EMI/EMC approvals include FCC Part 15 Class B; ICES 003, Issue 3, Class B (CAN/CSA CISPR 22-96); and EN 61326:1997 +A2:2001. With the help of a third-party test organization such as CSA, the CE mark was issued.

Step 5. Product Launch
After initial setup and calibration, the tester is ready for use. The operator pours a 10,000-seed sample of grain from a shipment into the hopper at the top of the Acurum.

There is no need for alignment or special handling of the seeds. The control module ensures that the camera, lighting, and hopper control are working and synchronized. When the grain is poured, a digital image is taken of each seed, and image-processing software calculates more than 300 color, size, shape, and texture parameters for each kernel. With 10,000 seeds, this generates a massive database, which then is analyzed in the PC by the pretrained neural network software. Within minutes, the results are available, and the final quality specification of the load can be determined.

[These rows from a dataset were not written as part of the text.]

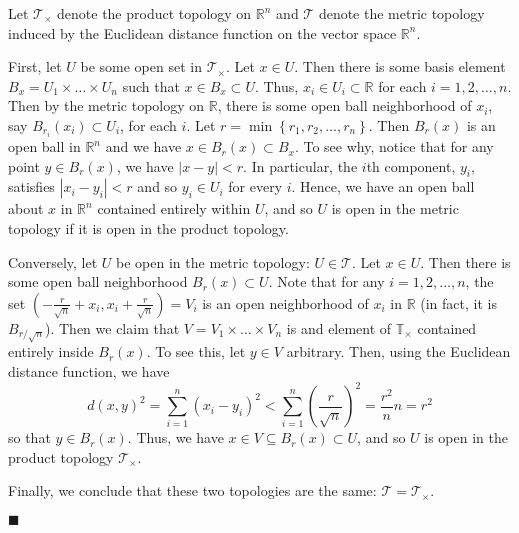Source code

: \documentclass[12pt]{article}
\renewcommand{\qed}{\hfill$\blacksquare$}
\renewenvironment{proof}{\begin{addmargin}[1em]{0em}\begin{newproof}}{\end{newproof}\end{addmargin}\qed}
\begin{document}
\begin{proof}
Let $\mathcal{T}_{\times}$ denote the product topology on $\mathbb{R}^n$ and $\mathcal{T}$ denote the metric topology induced by the Euclidean distance function on the vector space $\mathbb{R}^n$.

First, let $U$ be some open set in $\mathcal{T}_{\times}$. Let $x \in U$. Then there is some basis element $B_x = U_1 \times \ldots \times U_n$ such that $x \in B_x \subset U$. Thus, $x_i \in U_i \subset \mathbb{R}$ for each $i=1,2,\ldots,n$. Then by the metric topology on $\mathbb{R}$, there is some open ball neighborhood of $x_i$, say $B_{r_i}\left(x_i\right) \subset U_i$, for each $i$.  Let $r = \min \left\{ r_1, r_2,\ldots,r_n\right\}$. Then $B_r\left(x\right)$ is an open ball in $\mathbb{R}^n$ and we have $x \in B_r\left(x\right) \subset B_x$. To see why, notice that for any point $y \in B_r\left(x\right)$, we have $\left\lvert x-y\right\rvert < r$. In particular, the $i$th component, $y_i$, satisfies $\left|x_i-y_i\right| < r$ and so $y_i \in U_i$ for every $i$. Hence, we have an open ball about $x$ in $\mathbb{R}^n$ contained entirely within $U$, and so $U$ is open in the metric topology if it is open in the product topology.

Conversely, let $U$ be open in the metric topology: $U \in \mathcal{T}$. Let $x\in U$. Then there is some open ball neighborhood $B_r\left(x\right) \subset U$. Note that for any $i=1,2,\ldots,n$, the set $\left(-\frac{r}{\sqrt{n}}+x_i, x_i + \frac{r}{\sqrt{n}}\right) = V_i$ is an open neighborhood of $x_i$ in $\mathbb{R}$ (in fact, it is $B_{r/\sqrt{n}}$). Then we claim that $V = V_1 \times \ldots \times V_n$ is and element of $\mathbb{T}_{\times}$ contained entirely inside $B_r\left(x\right)$. To see this, let $y \in V$ arbitrary. Then, using the Euclidean distance function, we have $$ d\left(x,y\right)^2 = \sum_{i=1}^n \left(x_i-y_i\right)^2 < \sum_{i=1}^n \left( \frac{r}{\sqrt{n}}\right)^2 = \frac{r^2}{n}n = r^2$$ so that $y\in B_r\left(x\right)$. Thus, we have $x \in V \subseteq B_r\left(x\right) \subset U$, and so $U$ is open in the product topology $\mathcal{T}_{\times}$.

Finally, we conclude that these two topologies are the same: $\mathcal{T}=\mathcal{T}_{\times}$.
\end{proof}
\end{document}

A global connectivity system allows each instrument to call home on a predetermined schedule to download the test results. This system lets the users operate at full speed, without being online. Through periodic connections to the Internet, the operator receives the most recent updates. The test results are kept in a secure server, and the operators can consult the data when required.

Conclusion
Although still in field testing, there will be hundreds of Acurum instruments in various stages of deployment over the next year. CIMTEK and DuPont continue to work with the partners to enhance the deployed systems. And since CIMTEK announced its strategic development alliance with DuPont Canada in 2003, it is entering into discussions with other global agriculture authorities.

About the Authors
Ward Metzler is a chemical engineer who has been with DuPont for 25 years with experience in manufacturing, R&D, and business development. He is the Acurum venture manager based in Mississauga, Ontario. E. I. DuPont Canada, 7070 Mississauga Rd., Mississauga, Ont L5M 2H3, 905-821-5706, e-mail: [email protected]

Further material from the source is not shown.